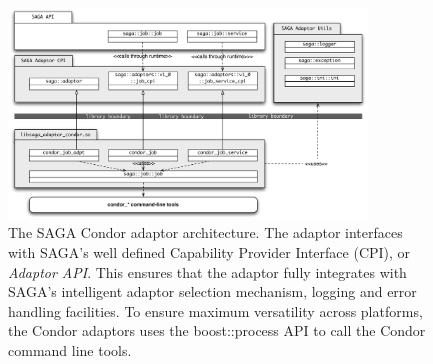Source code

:\begin{figure}
  \includegraphics[angle=90, width=0.85\textwidth]{./figures/condor_adaptor_arch}
  \caption{\footnotesize The SAGA Condor adaptor architecture. The adaptor interfaces
  with SAGA's well defined Capability Provider Interface (CPI), or \textit{Adaptor API}.
  This ensures that the adaptor fully integrates with SAGA's intelligent adaptor selection
  mechanism, logging and error handling facilities. To ensure maximum versatility across
  platforms, the Condor adaptors uses the boost::process API to call the Condor command 
  line tools. }
  
\label{adaptor_arch}
\end{figure}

※ ※ ※

■ Required action ■
Transcribe the full listing above exactly, with the images removed.

■ Output of the exercise ■
Source code

:\begin{figure}
  \includegraphics[angle=90, width=0.85\textwidth]{./figures/condor_adaptor_arch}
  \caption{\footnotesize The SAGA Condor adaptor architecture. The adaptor interfaces
  with SAGA's well defined Capability Provider Interface (CPI), or \textit{Adaptor API}.
  This ensures that the adaptor fully integrates with SAGA's intelligent adaptor selection
  mechanism, logging and error handling facilities. To ensure maximum versatility across
  platforms, the Condor adaptors uses the boost::process API to call the Condor command 
  line tools. }
  
\label{adaptor_arch}
\end{figure}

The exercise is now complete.